> ACTION ITEM: Only lines containing the word "type" are needed; pull them out of the material.

------------------------

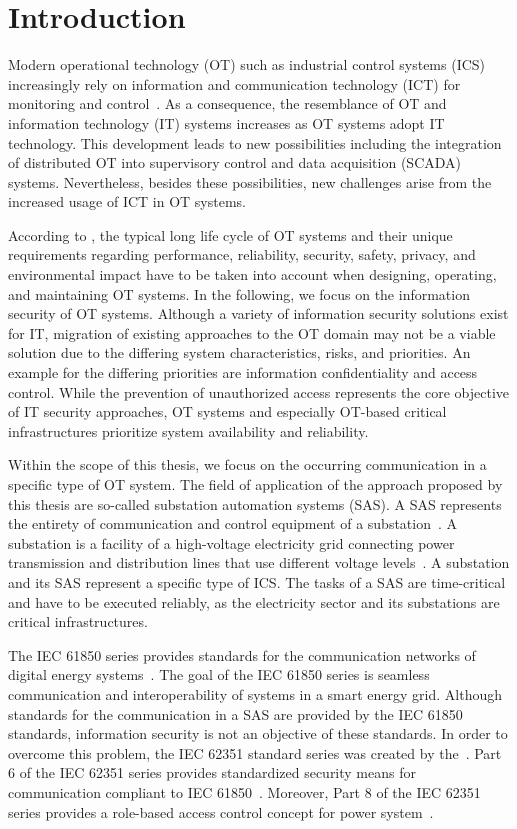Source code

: \chapter{Introduction}
\label{ch:introduction}
Modern operational technology (OT) such as industrial control systems (ICS) increasingly rely on information and communication technology (ICT) for monitoring and control~\cite{Stouffer2023}.
As a consequence, the resemblance of OT and information technology (IT) systems increases as OT systems adopt IT technology.
This development leads to new possibilities including the integration of distributed OT into supervisory control and data acquisition (SCADA) systems.
Nevertheless, besides these possibilities, new challenges arise from the increased usage of ICT in OT systems.

According to \citeauthor{Stouffer2023} \cite{Stouffer2023}, the typical long life cycle of OT systems and their unique requirements regarding performance, reliability, security, safety, privacy, and environmental impact have to be taken into account when designing, operating, and maintaining OT systems.
In the following, we focus on the information security of OT systems.
Although a variety of information security solutions exist for IT, migration of existing approaches to the OT domain may not be a viable solution due to the differing system characteristics, risks, and priorities.
An example for the differing priorities are information confidentiality and access control.
While the prevention of unauthorized access represents the core objective of IT security approaches, OT systems and especially OT-based critical infrastructures prioritize system availability and reliability.

Within the scope of this thesis, we focus on the occurring communication in a specific type of OT system.
The field of application of the approach proposed by this thesis are so-called substation automation systems (SAS).
A SAS represents the entirety of communication and control equipment of a substation~\cite{Padilla2015}.
A substation is a facility of a high-voltage electricity grid connecting power transmission and distribution lines that use different voltage levels~\cite{oshaSubstation}.
A substation and its SAS represent a specific type of ICS.
The tasks of a SAS are time-critical and have to be executed reliably, as the electricity sector and its substations are critical infrastructures.

The IEC 61850 series provides standards for the communication networks of digital energy systems~\cite{IEC61850P5}.
The goal of the IEC 61850 series is seamless communication and interoperability of systems in a smart energy grid.
Although standards for the communication in a SAS are provided by the IEC 61850 standards, information security is not an objective of these standards.
In order to overcome this problem, the IEC 62351 standard series was created by the~\citeauthor{IEC62351P6}.
Part 6 of the IEC 62351 series provides standardized security means for communication compliant to IEC 61850~\cite{IEC62351P6}.
Moreover, Part 8 of the IEC 62351 series provides a role-based access control concept for power system~\cite{IEC62351P8}.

------------------------

> ANSWER TO THIS EXERCISE:
Within the scope of this thesis, we focus on the occurring communication in a specific type of OT system.
A substation and its SAS represent a specific type of ICS.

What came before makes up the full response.